# New vinyl windows questions



## blazermaniac (Mar 17, 2006)

Anyone ever had Sears vinyl windows installed? They have a lifetime warranty, and I was told they were constructed much better than Milgard. Seem very expensive though... 

thanks for any opinons! 


bh


----------



## AtlanticWBConst. (May 12, 2006)

blazermaniac said:


> Anyone ever had Sears vinyl windows installed? They have a lifetime warranty, and I was told they were constructed much better than Milgard. Seem very expensive though...
> 
> thanks for any opinons!
> 
> ...


 
Regardless of the windows themselves, realize that Sears hires contractors to do the installs (Like H.D. & Lowes)....They add a premium onto the costs, so that they can make money on the account transaction. 
So you will probably be paying anywhere from 50% - 100% more than what it would cost you to buy your windows from a reputable window company (i.e. -Harvey, Anderson, Pella, etc...) and for you to hire a contractor to put them in. .....AND..... Pretty much all the big name window manufacturers have a lifetime warranty on their products as well.
Please take the time to look around and check on this ....while you compare the costs and warranties....


----------



## blazermaniac (Mar 17, 2006)

*sears*

Sears claimed to have their own installers, not contractors. The weatherbeater windows seem well-made, and Sears has a good warranty history. 
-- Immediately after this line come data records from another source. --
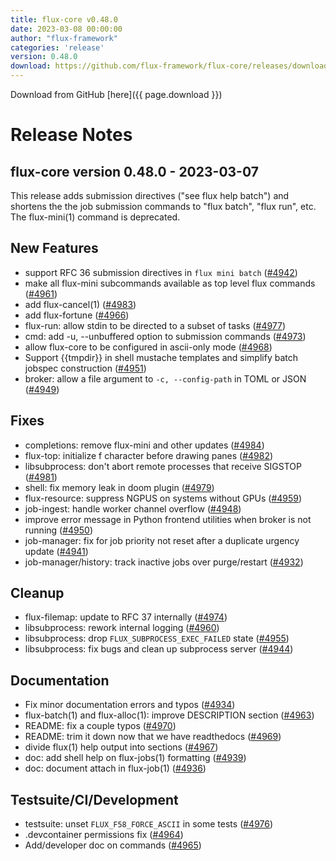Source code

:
 ```yaml
---
title: flux-core v0.48.0
date: 2023-03-08 00:00:00
author: "flux-framework"
categories: 'release'
version: 0.48.0
download: https://github.com/flux-framework/flux-core/releases/download/v0.48.0/flux-core-0.48.0.tar.gz
---
```


Download from GitHub [here]({{ page.download }})

# Release Notes

flux-core version 0.48.0 - 2023-03-07
-------------------------------------

This release adds submission directives ("see flux help batch") and
shortens the the job submission commands to "flux batch", "flux run",
etc.  The flux-mini(1) command is deprecated.

## New Features

 * support RFC 36 submission directives in `flux mini batch` ([#4942](https://github.com/flux-framework/flux-core/issues/4942))
 * make all flux-mini subcommands available as top level flux commands ([#4961](https://github.com/flux-framework/flux-core/issues/4961))
 * add flux-cancel(1) ([#4983](https://github.com/flux-framework/flux-core/issues/4983))
 * add flux-fortune ([#4966](https://github.com/flux-framework/flux-core/issues/4966))
 * flux-run: allow stdin to be directed to a subset of tasks ([#4977](https://github.com/flux-framework/flux-core/issues/4977))
 * cmd: add -u, --unbuffered option to submission commands ([#4973](https://github.com/flux-framework/flux-core/issues/4973))
 * allow flux-core to be configured in ascii-only mode ([#4968](https://github.com/flux-framework/flux-core/issues/4968))
 * Support {{tmpdir}} in shell mustache templates and simplify batch jobspec
   construction ([#4951](https://github.com/flux-framework/flux-core/issues/4951))
 * broker: allow a file argument to `-c, --config-path` in TOML or JSON
   ([#4949](https://github.com/flux-framework/flux-core/issues/4949))

## Fixes

 * completions: remove flux-mini and other updates ([#4984](https://github.com/flux-framework/flux-core/issues/4984))
 * flux-top: initialize f character before drawing panes ([#4982](https://github.com/flux-framework/flux-core/issues/4982))
 * libsubprocess:  don't abort remote processes that receive SIGSTOP ([#4981](https://github.com/flux-framework/flux-core/issues/4981))
 * shell: fix memory leak in doom plugin ([#4979](https://github.com/flux-framework/flux-core/issues/4979))
 * flux-resource: suppress NGPUS on systems without GPUs ([#4959](https://github.com/flux-framework/flux-core/issues/4959))
 * job-ingest: handle worker channel overflow ([#4948](https://github.com/flux-framework/flux-core/issues/4948))
 * improve error message in Python frontend utilities when broker is not
   running ([#4950](https://github.com/flux-framework/flux-core/issues/4950))
 * job-manager: fix for job priority not reset after a duplicate urgency
   update ([#4941](https://github.com/flux-framework/flux-core/issues/4941))
 * job-manager/history: track inactive jobs over purge/restart ([#4932](https://github.com/flux-framework/flux-core/issues/4932))

## Cleanup

 * flux-filemap: update to RFC 37 internally ([#4974](https://github.com/flux-framework/flux-core/issues/4974))
 * libsubprocess: rework internal logging ([#4960](https://github.com/flux-framework/flux-core/issues/4960))
 * libsubprocess: drop `FLUX_SUBPROCESS_EXEC_FAILED` state ([#4955](https://github.com/flux-framework/flux-core/issues/4955))
 * libsubprocess: fix bugs and clean up subprocess server ([#4944](https://github.com/flux-framework/flux-core/issues/4944))

## Documentation

 * Fix minor documentation errors and typos ([#4934](https://github.com/flux-framework/flux-core/issues/4934))
 * flux-batch(1) and flux-alloc(1): improve DESCRIPTION section ([#4963](https://github.com/flux-framework/flux-core/issues/4963))
 * README: fix a couple typos ([#4970](https://github.com/flux-framework/flux-core/issues/4970))
 * README: trim it down now that we have readthedocs ([#4969](https://github.com/flux-framework/flux-core/issues/4969))
 * divide flux(1) help output into sections ([#4967](https://github.com/flux-framework/flux-core/issues/4967))
 * doc: add shell help on flux-jobs(1) formatting ([#4939](https://github.com/flux-framework/flux-core/issues/4939))
 * doc: document attach in flux-job(1) ([#4936](https://github.com/flux-framework/flux-core/issues/4936))

## Testsuite/CI/Development

 * testsuite: unset `FLUX_F58_FORCE_ASCII` in some tests ([#4976](https://github.com/flux-framework/flux-core/issues/4976))
 * .devcontainer permissions fix ([#4964](https://github.com/flux-framework/flux-core/issues/4964))
 * Add/developer doc on commands ([#4965](https://github.com/flux-framework/flux-core/issues/4965))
I guess what I'm asking for is comparisons on the windows themselves. 

thanks.


----------



## AtlanticWBConst. (May 12, 2006)

blazermaniac said:


> Sears claimed to have their own installers, not contractors. The weatherbeater windows seem well-made, and Sears has a good warranty history.
> 
> I guess what I'm asking for is comparisons on the windows themselves.
> 
> thanks.


 
Ok...but, please do your research 

(The Big name stores also claim that they have their 'own installers'...in fact, I believe that there was ...or ....recently will be a 20/20 type episode that investigates the validity of such 'claims'....)

Do as you want...But, I am trying to share some 'inside' industry information with you...take it or leave it...

(We are regularly approached to be (Independant) 'installers'/ but not employees.... for many 'big name' stores and manufacturers)

I hate to see Home owner's over pay for services.

Best of luck...


----------